▸ TRY IT: Among the lines below, keep only those from the one containing "This project demonstrates" through the one containing "- **Embedded Video**: A", and reproduce them exactly.
--- MATERIAL PROVIDED Enclosed Below ---
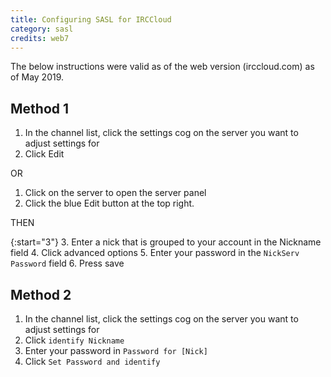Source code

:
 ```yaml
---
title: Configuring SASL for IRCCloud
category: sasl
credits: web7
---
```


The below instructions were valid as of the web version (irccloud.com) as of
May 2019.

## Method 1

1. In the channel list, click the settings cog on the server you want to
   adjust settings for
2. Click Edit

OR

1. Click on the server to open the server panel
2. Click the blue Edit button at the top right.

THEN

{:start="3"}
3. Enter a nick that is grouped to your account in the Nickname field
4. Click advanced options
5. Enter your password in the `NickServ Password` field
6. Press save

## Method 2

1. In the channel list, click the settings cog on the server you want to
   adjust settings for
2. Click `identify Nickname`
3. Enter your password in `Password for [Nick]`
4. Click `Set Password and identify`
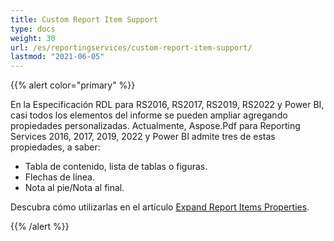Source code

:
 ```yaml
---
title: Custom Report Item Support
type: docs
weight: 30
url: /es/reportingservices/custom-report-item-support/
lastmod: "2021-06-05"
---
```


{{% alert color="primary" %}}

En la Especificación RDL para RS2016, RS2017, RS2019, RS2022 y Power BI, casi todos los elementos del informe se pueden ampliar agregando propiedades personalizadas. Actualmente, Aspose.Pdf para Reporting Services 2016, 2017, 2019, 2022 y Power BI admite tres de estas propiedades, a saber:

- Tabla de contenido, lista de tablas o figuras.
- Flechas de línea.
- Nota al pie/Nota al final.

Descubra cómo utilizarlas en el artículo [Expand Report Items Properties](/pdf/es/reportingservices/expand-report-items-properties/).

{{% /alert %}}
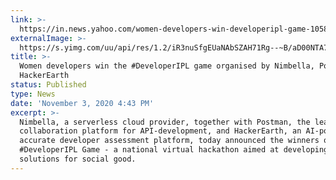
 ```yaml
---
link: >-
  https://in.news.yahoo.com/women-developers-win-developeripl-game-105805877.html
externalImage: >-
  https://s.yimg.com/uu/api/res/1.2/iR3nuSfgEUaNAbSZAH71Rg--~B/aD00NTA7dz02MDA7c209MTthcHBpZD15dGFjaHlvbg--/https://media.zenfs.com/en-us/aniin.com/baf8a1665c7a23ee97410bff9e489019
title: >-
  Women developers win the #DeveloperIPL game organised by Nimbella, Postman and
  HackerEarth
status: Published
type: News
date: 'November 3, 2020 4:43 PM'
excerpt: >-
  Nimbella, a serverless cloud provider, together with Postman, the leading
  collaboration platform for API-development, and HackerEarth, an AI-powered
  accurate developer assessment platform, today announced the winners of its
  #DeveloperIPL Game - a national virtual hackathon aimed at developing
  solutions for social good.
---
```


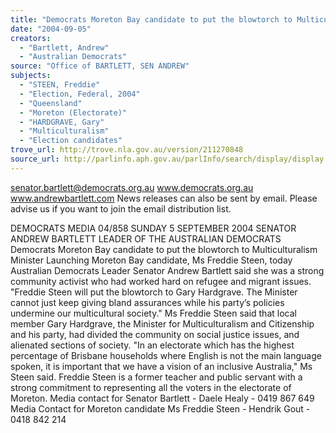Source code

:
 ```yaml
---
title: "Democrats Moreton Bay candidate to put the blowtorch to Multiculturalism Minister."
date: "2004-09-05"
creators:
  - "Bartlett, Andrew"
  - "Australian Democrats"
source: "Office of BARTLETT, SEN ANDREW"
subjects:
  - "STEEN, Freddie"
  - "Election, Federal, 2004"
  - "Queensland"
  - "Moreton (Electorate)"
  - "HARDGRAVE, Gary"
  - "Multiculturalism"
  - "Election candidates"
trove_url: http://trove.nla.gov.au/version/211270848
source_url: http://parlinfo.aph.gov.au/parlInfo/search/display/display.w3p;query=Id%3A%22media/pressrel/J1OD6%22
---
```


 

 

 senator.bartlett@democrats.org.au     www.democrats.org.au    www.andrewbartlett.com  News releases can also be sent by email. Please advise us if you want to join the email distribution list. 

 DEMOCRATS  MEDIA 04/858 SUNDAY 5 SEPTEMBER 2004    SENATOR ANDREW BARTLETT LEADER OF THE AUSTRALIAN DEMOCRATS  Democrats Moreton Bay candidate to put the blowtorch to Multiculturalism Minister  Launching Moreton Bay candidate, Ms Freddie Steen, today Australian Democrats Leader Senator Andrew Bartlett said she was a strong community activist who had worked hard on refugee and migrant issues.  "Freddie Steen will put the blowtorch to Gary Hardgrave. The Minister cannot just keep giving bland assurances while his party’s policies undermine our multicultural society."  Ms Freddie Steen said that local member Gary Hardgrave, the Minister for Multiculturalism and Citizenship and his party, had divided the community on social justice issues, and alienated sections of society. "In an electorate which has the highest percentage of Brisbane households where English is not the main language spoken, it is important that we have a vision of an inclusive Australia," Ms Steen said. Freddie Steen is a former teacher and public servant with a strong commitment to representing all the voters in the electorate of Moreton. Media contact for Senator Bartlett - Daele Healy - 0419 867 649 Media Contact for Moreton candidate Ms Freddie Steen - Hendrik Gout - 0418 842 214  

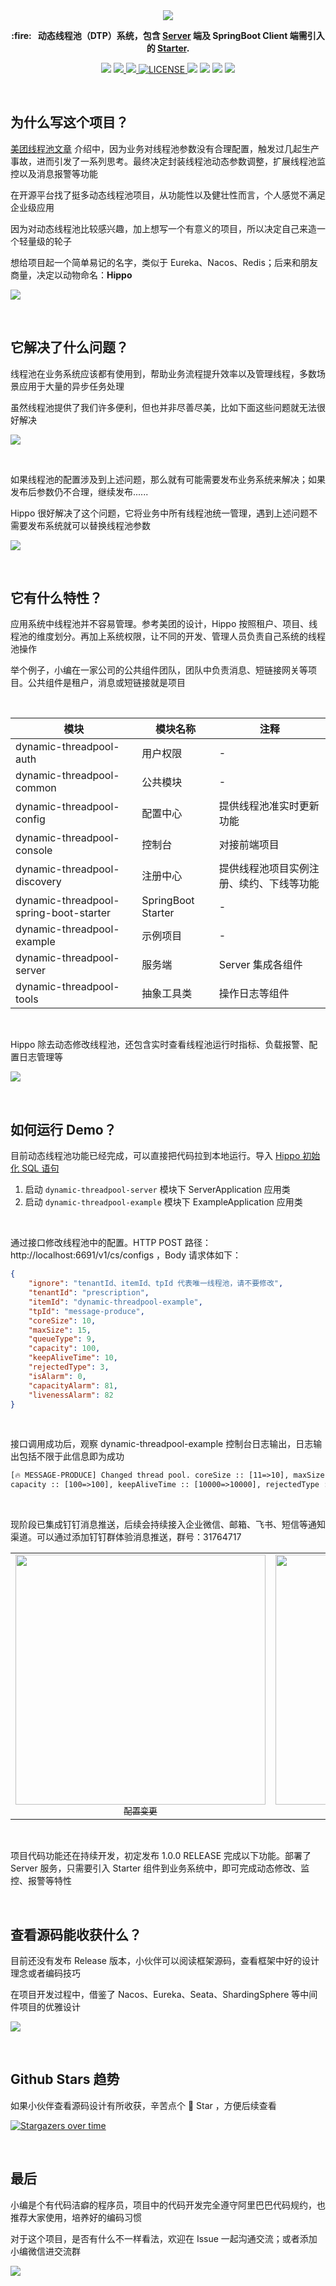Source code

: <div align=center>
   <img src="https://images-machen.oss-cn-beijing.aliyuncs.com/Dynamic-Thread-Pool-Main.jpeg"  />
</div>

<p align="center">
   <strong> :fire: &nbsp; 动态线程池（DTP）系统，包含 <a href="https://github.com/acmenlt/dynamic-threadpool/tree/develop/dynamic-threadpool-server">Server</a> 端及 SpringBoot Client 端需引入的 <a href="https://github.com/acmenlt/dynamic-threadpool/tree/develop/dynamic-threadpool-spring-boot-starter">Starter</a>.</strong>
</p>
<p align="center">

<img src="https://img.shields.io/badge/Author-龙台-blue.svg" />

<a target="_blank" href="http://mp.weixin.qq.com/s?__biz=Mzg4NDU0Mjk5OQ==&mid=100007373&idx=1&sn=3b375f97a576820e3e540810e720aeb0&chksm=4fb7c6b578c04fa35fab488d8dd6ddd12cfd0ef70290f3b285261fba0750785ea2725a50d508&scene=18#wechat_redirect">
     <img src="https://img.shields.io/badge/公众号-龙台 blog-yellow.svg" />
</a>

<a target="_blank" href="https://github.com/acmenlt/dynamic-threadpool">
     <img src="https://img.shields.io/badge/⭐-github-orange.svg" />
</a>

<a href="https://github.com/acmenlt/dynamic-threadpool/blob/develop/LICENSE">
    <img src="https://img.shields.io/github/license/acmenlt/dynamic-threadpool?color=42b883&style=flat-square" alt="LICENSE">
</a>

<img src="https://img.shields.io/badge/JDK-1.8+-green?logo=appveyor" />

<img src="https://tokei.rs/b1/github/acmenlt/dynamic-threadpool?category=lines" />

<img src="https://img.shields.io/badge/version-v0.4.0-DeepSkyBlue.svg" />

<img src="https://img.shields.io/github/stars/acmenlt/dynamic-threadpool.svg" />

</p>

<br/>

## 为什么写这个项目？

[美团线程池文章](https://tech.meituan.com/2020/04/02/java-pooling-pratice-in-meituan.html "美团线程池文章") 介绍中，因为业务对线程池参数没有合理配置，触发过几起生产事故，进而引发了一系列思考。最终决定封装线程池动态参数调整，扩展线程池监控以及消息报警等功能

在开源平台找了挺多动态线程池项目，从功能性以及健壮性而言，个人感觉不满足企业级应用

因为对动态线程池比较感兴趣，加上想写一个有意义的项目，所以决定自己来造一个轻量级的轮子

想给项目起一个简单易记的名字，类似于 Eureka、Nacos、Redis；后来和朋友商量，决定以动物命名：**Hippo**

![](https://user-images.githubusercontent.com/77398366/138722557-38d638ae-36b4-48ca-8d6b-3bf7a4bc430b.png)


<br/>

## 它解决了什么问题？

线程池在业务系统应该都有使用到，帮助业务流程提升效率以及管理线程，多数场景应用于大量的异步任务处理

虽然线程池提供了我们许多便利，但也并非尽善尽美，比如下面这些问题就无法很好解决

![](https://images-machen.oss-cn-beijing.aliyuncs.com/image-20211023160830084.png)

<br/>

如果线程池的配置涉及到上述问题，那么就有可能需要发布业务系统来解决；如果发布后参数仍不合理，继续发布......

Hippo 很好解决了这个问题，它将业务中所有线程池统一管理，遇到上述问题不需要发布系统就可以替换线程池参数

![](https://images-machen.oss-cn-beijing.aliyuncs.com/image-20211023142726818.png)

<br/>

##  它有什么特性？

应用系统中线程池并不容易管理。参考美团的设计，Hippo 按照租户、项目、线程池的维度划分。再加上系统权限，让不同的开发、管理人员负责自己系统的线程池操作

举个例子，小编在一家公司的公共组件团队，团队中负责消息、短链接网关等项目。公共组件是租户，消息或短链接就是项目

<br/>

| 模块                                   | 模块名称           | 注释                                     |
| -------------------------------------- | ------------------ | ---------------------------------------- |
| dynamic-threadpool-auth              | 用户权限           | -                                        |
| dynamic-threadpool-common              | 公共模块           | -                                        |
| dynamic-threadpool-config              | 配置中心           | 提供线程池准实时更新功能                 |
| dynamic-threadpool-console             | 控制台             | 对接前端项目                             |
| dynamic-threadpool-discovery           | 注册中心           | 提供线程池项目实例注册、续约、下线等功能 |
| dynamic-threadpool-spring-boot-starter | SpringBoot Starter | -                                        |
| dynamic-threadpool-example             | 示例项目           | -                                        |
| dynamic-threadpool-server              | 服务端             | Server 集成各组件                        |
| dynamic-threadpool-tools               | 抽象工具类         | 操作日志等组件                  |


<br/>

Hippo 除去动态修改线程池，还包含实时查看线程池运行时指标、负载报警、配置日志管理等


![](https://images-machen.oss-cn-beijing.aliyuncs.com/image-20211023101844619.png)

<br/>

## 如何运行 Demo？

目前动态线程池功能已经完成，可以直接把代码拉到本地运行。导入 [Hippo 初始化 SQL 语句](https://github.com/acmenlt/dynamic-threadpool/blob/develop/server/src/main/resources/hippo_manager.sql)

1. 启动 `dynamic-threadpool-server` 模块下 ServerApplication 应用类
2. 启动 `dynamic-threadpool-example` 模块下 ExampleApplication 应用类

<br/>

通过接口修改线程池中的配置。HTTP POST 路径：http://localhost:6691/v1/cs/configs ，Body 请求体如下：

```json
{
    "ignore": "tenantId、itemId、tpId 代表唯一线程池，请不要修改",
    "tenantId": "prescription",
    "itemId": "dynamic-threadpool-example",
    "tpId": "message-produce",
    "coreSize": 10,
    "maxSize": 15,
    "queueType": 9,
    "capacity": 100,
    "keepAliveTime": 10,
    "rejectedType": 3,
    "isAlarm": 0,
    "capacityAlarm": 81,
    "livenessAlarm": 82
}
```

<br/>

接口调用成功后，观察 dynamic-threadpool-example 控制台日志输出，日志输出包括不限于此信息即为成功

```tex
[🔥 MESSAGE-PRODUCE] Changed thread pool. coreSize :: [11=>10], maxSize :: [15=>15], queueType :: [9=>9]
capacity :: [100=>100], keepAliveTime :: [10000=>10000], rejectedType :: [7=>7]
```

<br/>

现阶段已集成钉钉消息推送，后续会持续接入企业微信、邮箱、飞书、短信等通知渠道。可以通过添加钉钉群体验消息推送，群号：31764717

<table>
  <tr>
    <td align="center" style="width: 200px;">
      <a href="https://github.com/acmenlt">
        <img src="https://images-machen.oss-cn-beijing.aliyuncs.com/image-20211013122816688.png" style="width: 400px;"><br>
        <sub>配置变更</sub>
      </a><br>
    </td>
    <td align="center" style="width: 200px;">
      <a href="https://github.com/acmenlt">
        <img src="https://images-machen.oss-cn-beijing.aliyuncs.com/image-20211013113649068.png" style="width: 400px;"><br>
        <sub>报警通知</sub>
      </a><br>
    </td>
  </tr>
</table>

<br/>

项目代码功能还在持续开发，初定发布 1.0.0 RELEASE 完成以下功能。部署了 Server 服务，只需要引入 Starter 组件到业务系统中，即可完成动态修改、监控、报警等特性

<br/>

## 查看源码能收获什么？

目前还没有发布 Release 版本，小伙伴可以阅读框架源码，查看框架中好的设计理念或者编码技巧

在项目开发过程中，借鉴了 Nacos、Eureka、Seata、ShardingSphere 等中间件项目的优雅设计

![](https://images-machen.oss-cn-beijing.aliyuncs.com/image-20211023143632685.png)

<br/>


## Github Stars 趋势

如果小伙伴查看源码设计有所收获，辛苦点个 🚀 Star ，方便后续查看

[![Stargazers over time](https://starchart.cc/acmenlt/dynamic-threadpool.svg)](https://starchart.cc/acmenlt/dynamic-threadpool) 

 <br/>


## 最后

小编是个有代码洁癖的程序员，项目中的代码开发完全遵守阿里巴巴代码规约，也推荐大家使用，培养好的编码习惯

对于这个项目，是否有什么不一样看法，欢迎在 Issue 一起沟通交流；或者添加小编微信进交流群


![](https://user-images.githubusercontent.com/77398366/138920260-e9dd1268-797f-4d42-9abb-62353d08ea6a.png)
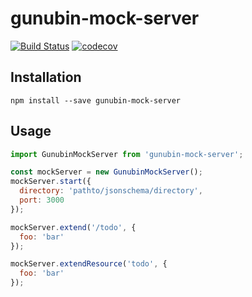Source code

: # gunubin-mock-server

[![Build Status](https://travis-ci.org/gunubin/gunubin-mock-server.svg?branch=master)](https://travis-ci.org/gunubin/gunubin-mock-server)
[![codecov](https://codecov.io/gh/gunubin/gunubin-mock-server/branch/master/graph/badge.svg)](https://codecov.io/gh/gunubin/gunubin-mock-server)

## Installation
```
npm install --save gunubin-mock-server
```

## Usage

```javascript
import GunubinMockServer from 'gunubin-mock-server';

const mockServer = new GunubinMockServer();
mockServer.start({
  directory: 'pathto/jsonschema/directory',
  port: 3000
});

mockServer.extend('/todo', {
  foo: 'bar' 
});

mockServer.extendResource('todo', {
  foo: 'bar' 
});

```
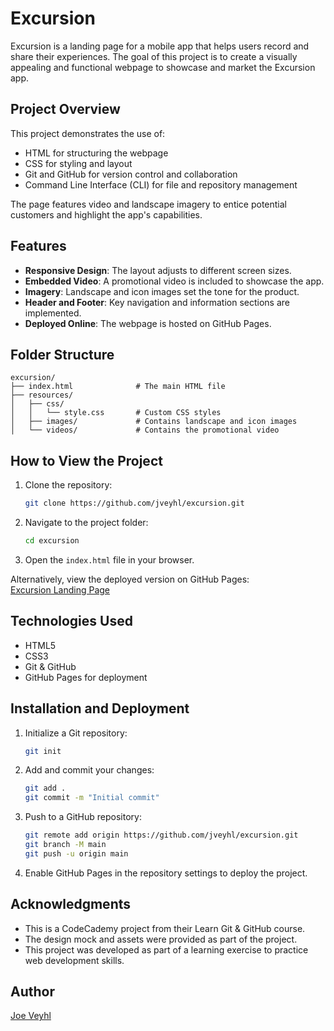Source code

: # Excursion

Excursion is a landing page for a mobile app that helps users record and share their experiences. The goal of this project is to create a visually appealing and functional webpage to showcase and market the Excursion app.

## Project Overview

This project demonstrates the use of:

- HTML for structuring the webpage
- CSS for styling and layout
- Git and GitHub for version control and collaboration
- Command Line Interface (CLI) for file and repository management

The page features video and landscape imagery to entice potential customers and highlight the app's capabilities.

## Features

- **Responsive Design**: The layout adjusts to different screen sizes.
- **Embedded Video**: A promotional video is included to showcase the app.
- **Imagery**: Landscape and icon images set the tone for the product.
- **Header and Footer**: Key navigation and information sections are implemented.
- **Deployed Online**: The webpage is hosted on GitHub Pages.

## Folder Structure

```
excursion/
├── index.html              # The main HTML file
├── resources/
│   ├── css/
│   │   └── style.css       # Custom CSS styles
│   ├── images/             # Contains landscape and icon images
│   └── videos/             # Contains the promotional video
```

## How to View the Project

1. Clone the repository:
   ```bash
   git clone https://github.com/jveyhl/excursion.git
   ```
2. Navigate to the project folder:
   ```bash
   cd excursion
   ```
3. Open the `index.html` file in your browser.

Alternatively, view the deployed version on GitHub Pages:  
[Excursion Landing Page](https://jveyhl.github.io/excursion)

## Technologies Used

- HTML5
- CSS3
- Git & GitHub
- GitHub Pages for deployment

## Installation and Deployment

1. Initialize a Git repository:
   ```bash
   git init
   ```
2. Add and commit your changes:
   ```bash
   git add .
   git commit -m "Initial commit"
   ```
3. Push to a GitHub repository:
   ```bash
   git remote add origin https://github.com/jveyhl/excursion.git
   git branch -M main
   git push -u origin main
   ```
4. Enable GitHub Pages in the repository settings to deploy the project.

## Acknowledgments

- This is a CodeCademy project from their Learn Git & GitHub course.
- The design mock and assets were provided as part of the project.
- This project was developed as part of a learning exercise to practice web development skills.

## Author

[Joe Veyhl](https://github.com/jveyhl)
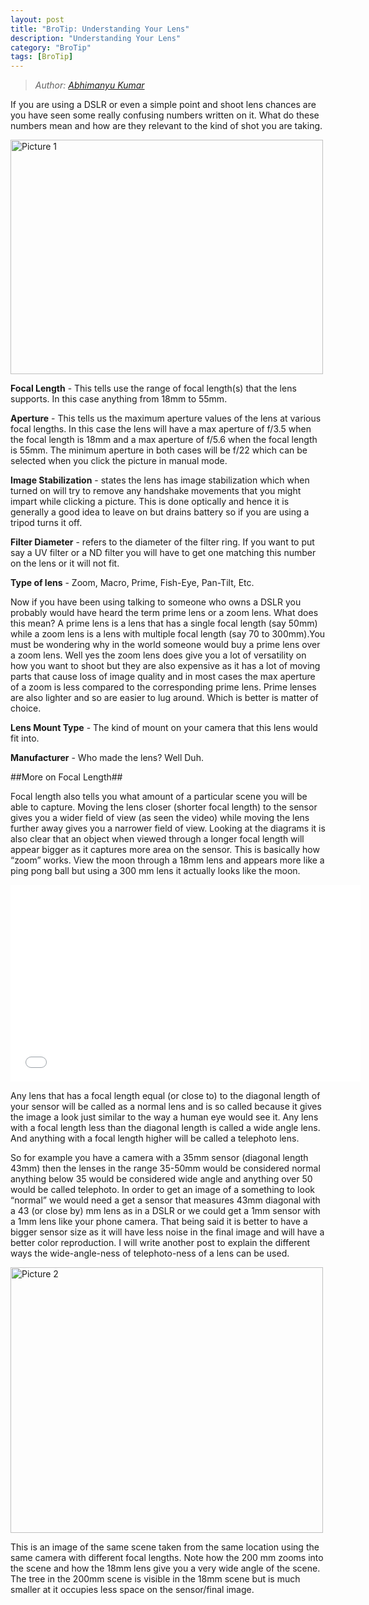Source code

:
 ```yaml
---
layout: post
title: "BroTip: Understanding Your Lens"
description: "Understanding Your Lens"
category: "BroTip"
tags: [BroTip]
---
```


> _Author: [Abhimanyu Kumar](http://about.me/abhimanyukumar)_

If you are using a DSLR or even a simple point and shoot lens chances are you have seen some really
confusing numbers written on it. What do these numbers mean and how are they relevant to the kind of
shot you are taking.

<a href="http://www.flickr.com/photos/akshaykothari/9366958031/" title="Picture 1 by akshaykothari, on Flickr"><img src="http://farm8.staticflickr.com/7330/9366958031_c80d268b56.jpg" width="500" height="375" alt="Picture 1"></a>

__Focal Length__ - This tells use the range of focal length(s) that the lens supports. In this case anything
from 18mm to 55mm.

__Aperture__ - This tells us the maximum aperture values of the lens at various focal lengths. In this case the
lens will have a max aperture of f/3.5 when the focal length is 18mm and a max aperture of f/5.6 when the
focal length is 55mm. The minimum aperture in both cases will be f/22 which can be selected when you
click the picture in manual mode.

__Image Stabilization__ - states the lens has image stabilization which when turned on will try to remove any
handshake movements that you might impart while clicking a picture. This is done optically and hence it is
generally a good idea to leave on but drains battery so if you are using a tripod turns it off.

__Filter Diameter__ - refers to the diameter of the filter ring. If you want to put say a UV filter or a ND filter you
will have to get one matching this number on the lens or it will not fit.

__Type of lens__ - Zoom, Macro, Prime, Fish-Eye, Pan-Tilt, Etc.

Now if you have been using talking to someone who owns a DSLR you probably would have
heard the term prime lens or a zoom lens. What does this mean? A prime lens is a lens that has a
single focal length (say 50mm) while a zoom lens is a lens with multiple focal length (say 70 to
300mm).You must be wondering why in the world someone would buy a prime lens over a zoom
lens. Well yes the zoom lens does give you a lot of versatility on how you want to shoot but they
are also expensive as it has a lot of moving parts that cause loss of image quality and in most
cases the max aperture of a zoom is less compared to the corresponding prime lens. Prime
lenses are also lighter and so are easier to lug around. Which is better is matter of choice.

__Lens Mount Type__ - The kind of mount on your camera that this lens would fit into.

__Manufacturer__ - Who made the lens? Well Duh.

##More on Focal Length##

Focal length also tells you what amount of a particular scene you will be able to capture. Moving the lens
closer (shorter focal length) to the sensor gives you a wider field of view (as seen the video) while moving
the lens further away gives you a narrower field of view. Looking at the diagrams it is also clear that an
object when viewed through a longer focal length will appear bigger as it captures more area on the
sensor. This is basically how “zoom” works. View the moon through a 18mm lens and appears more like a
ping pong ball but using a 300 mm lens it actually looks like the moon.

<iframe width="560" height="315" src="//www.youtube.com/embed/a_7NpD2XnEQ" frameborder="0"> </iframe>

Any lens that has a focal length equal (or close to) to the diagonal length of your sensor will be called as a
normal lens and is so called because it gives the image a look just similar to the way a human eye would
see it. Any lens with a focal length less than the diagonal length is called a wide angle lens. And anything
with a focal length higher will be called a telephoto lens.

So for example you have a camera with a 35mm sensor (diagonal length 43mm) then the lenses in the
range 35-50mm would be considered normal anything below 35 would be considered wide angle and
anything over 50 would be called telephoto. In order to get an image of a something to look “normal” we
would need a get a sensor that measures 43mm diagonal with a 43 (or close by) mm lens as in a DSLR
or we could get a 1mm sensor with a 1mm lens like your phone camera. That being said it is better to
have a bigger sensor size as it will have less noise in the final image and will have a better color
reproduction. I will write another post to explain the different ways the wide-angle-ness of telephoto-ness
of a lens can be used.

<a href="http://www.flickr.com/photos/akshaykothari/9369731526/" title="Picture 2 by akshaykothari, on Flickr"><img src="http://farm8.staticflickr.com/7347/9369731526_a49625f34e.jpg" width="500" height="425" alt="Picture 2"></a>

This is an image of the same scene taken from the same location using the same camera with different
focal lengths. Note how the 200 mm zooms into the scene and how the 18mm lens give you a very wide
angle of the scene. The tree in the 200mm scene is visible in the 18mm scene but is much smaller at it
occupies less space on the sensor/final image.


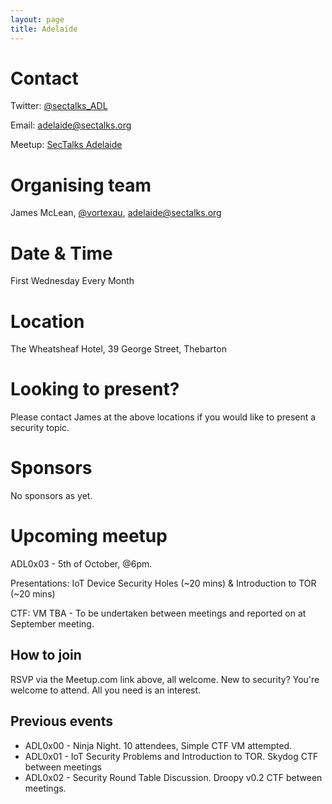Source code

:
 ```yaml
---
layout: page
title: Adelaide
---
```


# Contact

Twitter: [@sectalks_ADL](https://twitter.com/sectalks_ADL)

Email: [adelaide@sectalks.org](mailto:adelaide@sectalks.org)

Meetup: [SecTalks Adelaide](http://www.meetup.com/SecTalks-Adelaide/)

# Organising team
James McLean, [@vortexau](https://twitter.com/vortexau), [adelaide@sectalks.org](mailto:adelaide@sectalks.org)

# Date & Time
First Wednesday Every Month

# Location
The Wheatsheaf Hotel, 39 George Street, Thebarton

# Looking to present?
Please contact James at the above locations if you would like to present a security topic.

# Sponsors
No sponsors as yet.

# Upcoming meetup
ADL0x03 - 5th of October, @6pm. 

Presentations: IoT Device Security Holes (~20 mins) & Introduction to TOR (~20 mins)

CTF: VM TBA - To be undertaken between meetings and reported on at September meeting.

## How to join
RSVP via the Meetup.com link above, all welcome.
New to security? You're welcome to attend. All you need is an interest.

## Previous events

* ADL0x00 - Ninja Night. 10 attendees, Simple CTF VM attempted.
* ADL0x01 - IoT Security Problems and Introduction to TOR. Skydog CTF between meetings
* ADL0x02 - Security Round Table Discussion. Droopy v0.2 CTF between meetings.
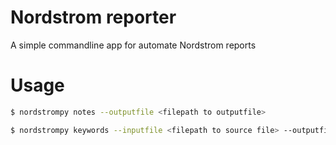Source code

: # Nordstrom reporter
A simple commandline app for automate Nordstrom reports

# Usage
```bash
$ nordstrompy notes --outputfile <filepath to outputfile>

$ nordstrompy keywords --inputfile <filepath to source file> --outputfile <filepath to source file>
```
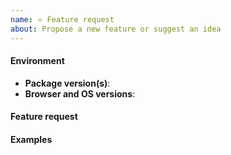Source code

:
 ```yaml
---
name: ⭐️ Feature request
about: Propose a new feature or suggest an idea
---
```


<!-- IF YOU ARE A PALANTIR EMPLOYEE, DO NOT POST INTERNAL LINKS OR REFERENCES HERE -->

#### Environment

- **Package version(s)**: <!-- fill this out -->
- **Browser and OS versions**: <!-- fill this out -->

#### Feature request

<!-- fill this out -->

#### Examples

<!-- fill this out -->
--- End of Enclosed MATERIAL PROVIDED ---
▸ RESPONSE BOX:
This project demonstrates the use of:

- HTML for structuring the webpage
- CSS for styling and layout
- Git and GitHub for version control and collaboration
- Command Line Interface (CLI) for file and repository management

The page features video and landscape imagery to entice potential customers and highlight the app's capabilities.

## Features

- **Responsive Design**: The layout adjusts to different screen sizes.
- **Embedded Video**: A promotional video is included to showcase the app.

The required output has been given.